LLDP and multi-gig speeds

So you’ve got that fancy new AP from VendorX with all the speeds and feeds, including multi-gigabit capability. Are you taking advantage of the increased speeds? How do you keep track of all your APs and the speeds they are linked up at? I found this interesting tidbit about LLDP when I was doing some investigation on an infrastructure insight that RUCKUS Analytics provides…

LLDP frame from a multi-gigabit capable switch

When enabled, LLDP frames are sent by a device upon linking up. Inside of those frames is a LLDPDU that includes information fields that allow the device to identify information about itself to other devices on the LAN. Inside of the LLDPDU are a sequence of information elements (IEs) also known as TLVs that include type, length, and value fields. One of those TLVs is the MAC/PHY Configuration/Status TLV. Inside of this TLV, the device advertises the following things:

1. Duplex and speed (bit rate) capability
2. Current duplex and speed settings
3. Whether the duplex and speed settings are due to auto-negotiation during link initiation or a manual set override action

Drill-down into the MAC/PHY Configuration/Status TLV. PMD Auto-Negotiation Capability is where speeds are advertised.
Expanded list of capabilities
R750 capable of 2.5 Gbps advertising “other”

If you read the IEEE 802.3-2018 standard, specifically subclause 79.3.1, you’ll see a reference to RFC 4836 under the paragraph for PMD Auto-Negotiation Advertised Capability. This is where the bitmap of the ifMauAutoNegCapAdvertisedBits object or speeds that can be advertised by a device is located.

Courtesy of IEEE 802.3-2018

Looking at RFC 4836, you’ll find the ifMauAutoNegCapAdvertisedBits object and you can see that some capabilities are beyond the scope of it and are indicated by the value “Other”. You can also see reference to the full capabilities list in the IANAifMauAutoNegCapBits TC or textual convention.

Courtesy of RFC 4638
Courtesy of RFC 4638

If I interpreted all of this correctly, LLDP and its framing structure was developed before speeds greater than 1 Gbps were available. The field for advertised speed capabilities was limited to only 2 octets or 16 bits and 15 of those bits were used for other speeds including 10/100/1000. This left them with only 1 bit to use for everything else, including 2.5/5/10/25/40/50/100 Gbps. I guess the forward-thinkers weren’t thinking that far out? ::shrug::

Why does this matter? In the grand scheme of things, it doesn’t. I never knew this and just found it interesting. Rest assured that devices these days are capable of performing auto-negotiation without CDP or LLDP running.

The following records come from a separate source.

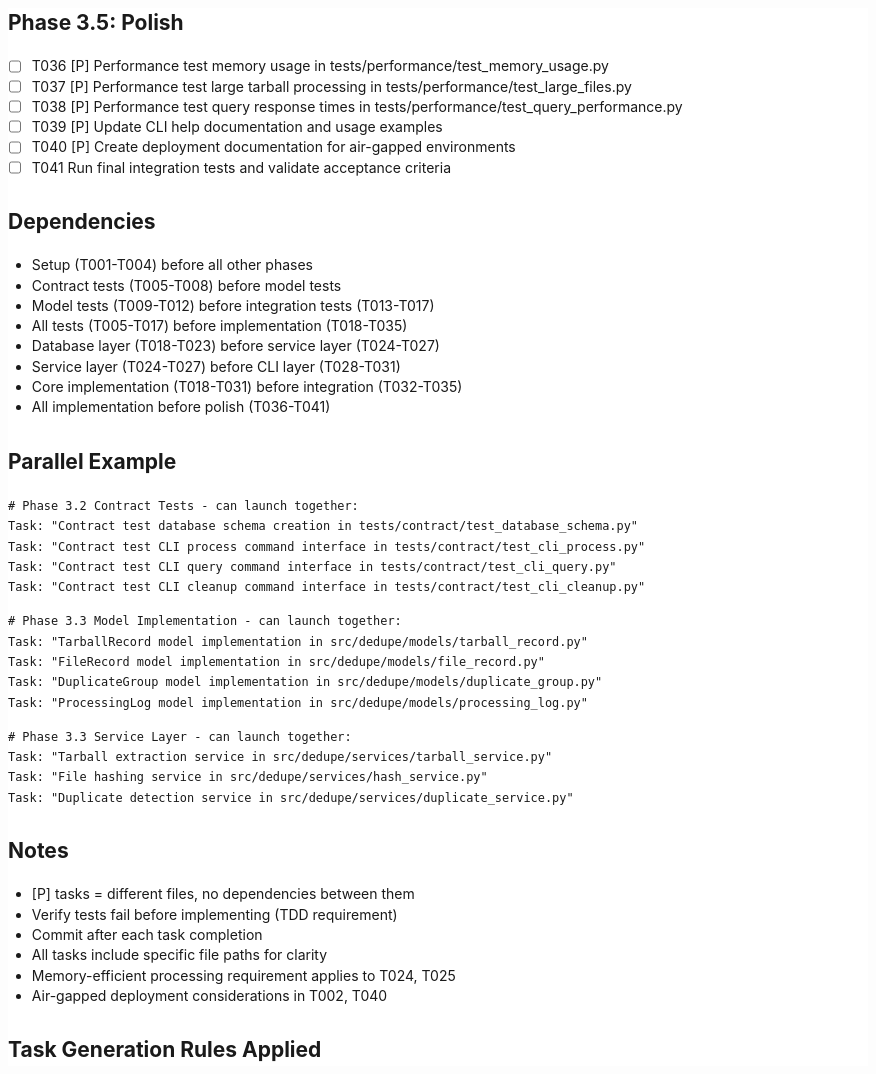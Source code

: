 ## Phase 3.5: Polish
- [ ] T036 [P] Performance test memory usage in tests/performance/test_memory_usage.py
- [ ] T037 [P] Performance test large tarball processing in tests/performance/test_large_files.py
- [ ] T038 [P] Performance test query response times in tests/performance/test_query_performance.py
- [ ] T039 [P] Update CLI help documentation and usage examples
- [ ] T040 [P] Create deployment documentation for air-gapped environments
- [ ] T041 Run final integration tests and validate acceptance criteria

## Dependencies
- Setup (T001-T004) before all other phases
- Contract tests (T005-T008) before model tests
- Model tests (T009-T012) before integration tests (T013-T017)
- All tests (T005-T017) before implementation (T018-T035)
- Database layer (T018-T023) before service layer (T024-T027)
- Service layer (T024-T027) before CLI layer (T028-T031)
- Core implementation (T018-T031) before integration (T032-T035)
- All implementation before polish (T036-T041)

## Parallel Example
```
# Phase 3.2 Contract Tests - can launch together:
Task: "Contract test database schema creation in tests/contract/test_database_schema.py"
Task: "Contract test CLI process command interface in tests/contract/test_cli_process.py"
Task: "Contract test CLI query command interface in tests/contract/test_cli_query.py"
Task: "Contract test CLI cleanup command interface in tests/contract/test_cli_cleanup.py"
```

```
# Phase 3.3 Model Implementation - can launch together:
Task: "TarballRecord model implementation in src/dedupe/models/tarball_record.py"
Task: "FileRecord model implementation in src/dedupe/models/file_record.py"
Task: "DuplicateGroup model implementation in src/dedupe/models/duplicate_group.py"
Task: "ProcessingLog model implementation in src/dedupe/models/processing_log.py"
```

```
# Phase 3.3 Service Layer - can launch together:
Task: "Tarball extraction service in src/dedupe/services/tarball_service.py"
Task: "File hashing service in src/dedupe/services/hash_service.py"
Task: "Duplicate detection service in src/dedupe/services/duplicate_service.py"
```

## Notes
- [P] tasks = different files, no dependencies between them
- Verify tests fail before implementing (TDD requirement)
- Commit after each task completion
- All tasks include specific file paths for clarity
- Memory-efficient processing requirement applies to T024, T025
- Air-gapped deployment considerations in T002, T040

## Task Generation Rules Applied
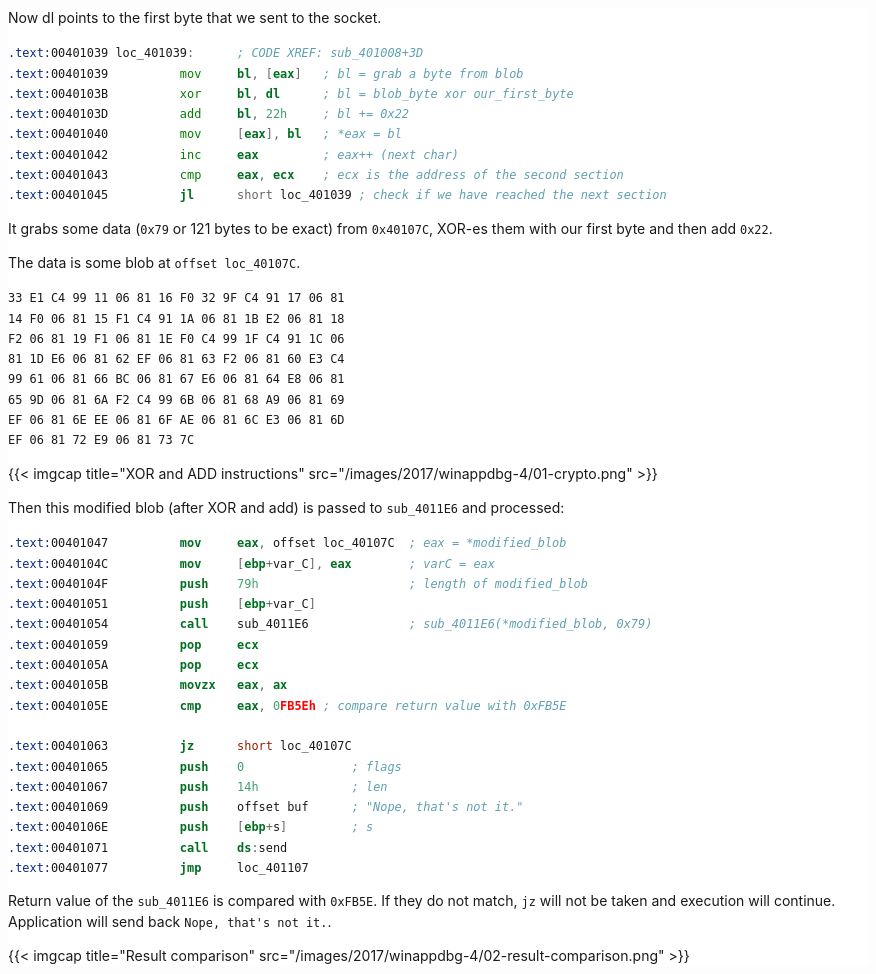 Now dl points to the first byte that we sent to the socket.

``` asm
.text:00401039 loc_401039:      ; CODE XREF: sub_401008+3D
.text:00401039          mov     bl, [eax]   ; bl = grab a byte from blob
.text:0040103B          xor     bl, dl      ; bl = blob_byte xor our_first_byte
.text:0040103D          add     bl, 22h     ; bl += 0x22
.text:00401040          mov     [eax], bl   ; *eax = bl
.text:00401042          inc     eax         ; eax++ (next char)
.text:00401043          cmp     eax, ecx    ; ecx is the address of the second section
.text:00401045          jl      short loc_401039 ; check if we have reached the next section
```

It grabs some data (`0x79` or 121 bytes to be exact) from `0x40107C`, XOR-es them with our first byte and then add `0x22`.

The data is some blob at `offset loc_40107C`.

    33 E1 C4 99 11 06 81 16 F0 32 9F C4 91 17 06 81
    14 F0 06 81 15 F1 C4 91 1A 06 81 1B E2 06 81 18
    F2 06 81 19 F1 06 81 1E F0 C4 99 1F C4 91 1C 06
    81 1D E6 06 81 62 EF 06 81 63 F2 06 81 60 E3 C4
    99 61 06 81 66 BC 06 81 67 E6 06 81 64 E8 06 81
    65 9D 06 81 6A F2 C4 99 6B 06 81 68 A9 06 81 69
    EF 06 81 6E EE 06 81 6F AE 06 81 6C E3 06 81 6D
    EF 06 81 72 E9 06 81 73 7C

{{< imgcap title="XOR and ADD instructions" src="/images/2017/winappdbg-4/01-crypto.png" >}}

Then this modified blob (after XOR and add) is passed to `sub_4011E6` and processed:

``` nasm
.text:00401047          mov     eax, offset loc_40107C  ; eax = *modified_blob
.text:0040104C          mov     [ebp+var_C], eax        ; varC = eax
.text:0040104F          push    79h                     ; length of modified_blob
.text:00401051          push    [ebp+var_C]
.text:00401054          call    sub_4011E6              ; sub_4011E6(*modified_blob, 0x79)
.text:00401059          pop     ecx
.text:0040105A          pop     ecx
.text:0040105B          movzx   eax, ax
.text:0040105E          cmp     eax, 0FB5Eh ; compare return value with 0xFB5E

.text:00401063          jz      short loc_40107C
.text:00401065          push    0               ; flags
.text:00401067          push    14h             ; len
.text:00401069          push    offset buf      ; "Nope, that's not it."
.text:0040106E          push    [ebp+s]         ; s
.text:00401071          call    ds:send
.text:00401077          jmp     loc_401107
```

Return value of the `sub_4011E6` is compared with `0xFB5E`. If they do not match, `jz` will not be taken and execution will continue. Application will send back `Nope, that's not it.`.

{{< imgcap title="Result comparison" src="/images/2017/winappdbg-4/02-result-comparison.png" >}}


[winappdbg-clone]: https://github.com/parsiya/Parsia-Code/tree/master/winappdbg "WinAppDbg code in Parsia-Code"
[flare-solutions]: https://www.fireeye.com/blog/threat-research/2017/10/2017-flare-on-challenge-solutions.html
[flare4-binaries]: http://flare-on.com/files/Flare-On4_Challenges.zip
[flare-solutions]: https://www.fireeye.com/blog/threat-research/2017/10/2017-flare-on-challenge-solutions.html
[cygwin-url]: https://www.cygwin.com/
[strings-sysinternals]: https://docs.microsoft.com/en-us/sysinternals/downloads/strings
[sophos-ws2_32]: https://nakedsecurity.sophos.com/2009/10/12/windows-ws232dll-file-safe/
[wireshark-loopback]: https://wiki.wireshark.org/CaptureSetup/Loopback
[docs-example11]: https://winappdbg.readthedocs.io/en/latest/Debugging.html?highlight=break_at#example-11-setting-a-breakpoint
[breakpoint-py]: https://github.com/MarioVilas/winappdbg/blob/master/winappdbg/breakpoint.py#L3905
[take-memory-snapshot-source]: https://github.com/MarioVilas/winappdbg/blob/master/winappdbg/process.py#L3261
[restore-memory-snapshot-source]: https://github.com/MarioVilas/winappdbg/blob/master/winappdbg/process.py#L3301
[bSkipMappedFiles-source]: https://github.com/MarioVilas/winappdbg/blob/master/winappdbg/process.py#L3317
[get-context-source]: https://github.com/MarioVilas/winappdbg/blob/master/winappdbg/thread.py#L469
[set-context-source]: https://github.com/MarioVilas/winappdbg/blob/master/winappdbg/thread.py#L570
[WSAStartup-MSDN]: https://msdn.microsoft.com/en-us/library/windows/desktop/ms742213(v=vs.85).aspx
[socket-MSDN]: https://msdn.microsoft.com/en-us/library/windows/desktop/ms740506(v=vs.85).aspx
[inet_addr-MSDN]: https://msdn.microsoft.com/en-us/library/windows/desktop/ms738563(v=vs.85).aspx
[htons-MSDN]: https://msdn.microsoft.com/en-us/library/windows/desktop/ms738557(v=vs.85).aspx
[bind-MSDN]: https://msdn.microsoft.com/en-us/library/windows/desktop/ms737550(v=vs.85).aspx
[recv-MSDN]: https://msdn.microsoft.com/en-us/library/windows/desktop/ms740121(v=vs.85).aspx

Switch and AP linked up at 2.5Gbps without LLDP

However, I mentioned I was looking into all of this as research on an insight that RUCKUS Analytics (RA) provides. Question… Is your NMS or analytics platform intelligent enough to alert you of speed mismatches between the devices on your network, including your switches and APs. When I helped manage a large, higher Ed. network, we had to run reports from our NMS to get this type of visibility and eventually I wrote a Python web app to more quickly determine the link speed of APs on a per AP Group basis. It helped that we already knew that APs should link up at 1 Gbps based on our current switching infrastructure’s capabilities, so we looked for APs that were linked up at 10/100 Mbps and worked to correct the issue. Sometimes it was a bad patch cable, sometimes it was a bad switch port. This was important to us because we didn’t want the LAN to be the bottleneck with regards to a Wi-Fi client’s throughput. RA can handle such a task:

Sub-optimal WAN throughput incident

I wish we had something at our disposal back then that would proactively alert us when our APs were running at a suboptimal speed. Suboptimal could be taken in two forms:

  1. AP is connected at a speed below what your switching infrastructure is capable of
  2. AP is not leveraging its max capable speed because your switching infrastructure doesn’t support it

I imagine, you’d like to know when either of those situations are occurring for different reasons. First, you wouldn’t want your LAN to be the bottleneck as I described earlier. Second, you’d also probably want to know whether you are maximizing your investment after buying those new APs with multi-gig capabilities. Especially with Wi-Fi 6E on the horizon.

Drilling down into this type of incident, you can see that we are notified when either of the two events that I mentioned above occur:

Switching infrastructure capable of running at 100/1000 Mbps, but AP is connected at 10 Mbps
AP is connected at 1 Gbps, but supports 2.5 Gbps

In this incident, “WAN” is from the point of view of the AP’s ethernet port. Better than having to run a report or write a script or web app, right? Is this something you’d want to see? Is your NMS or analytics platform providing this to you today? If not, will you be asking for this functionality after reading this?

Let me know on Twitter!

* ** After doing more research, I was surprised to find that RA is not using LLDP to identify these speed mismatches. This makes sense because you would want this functionality to continue to work in secure environments where LLDP might be disabled like federal government. ***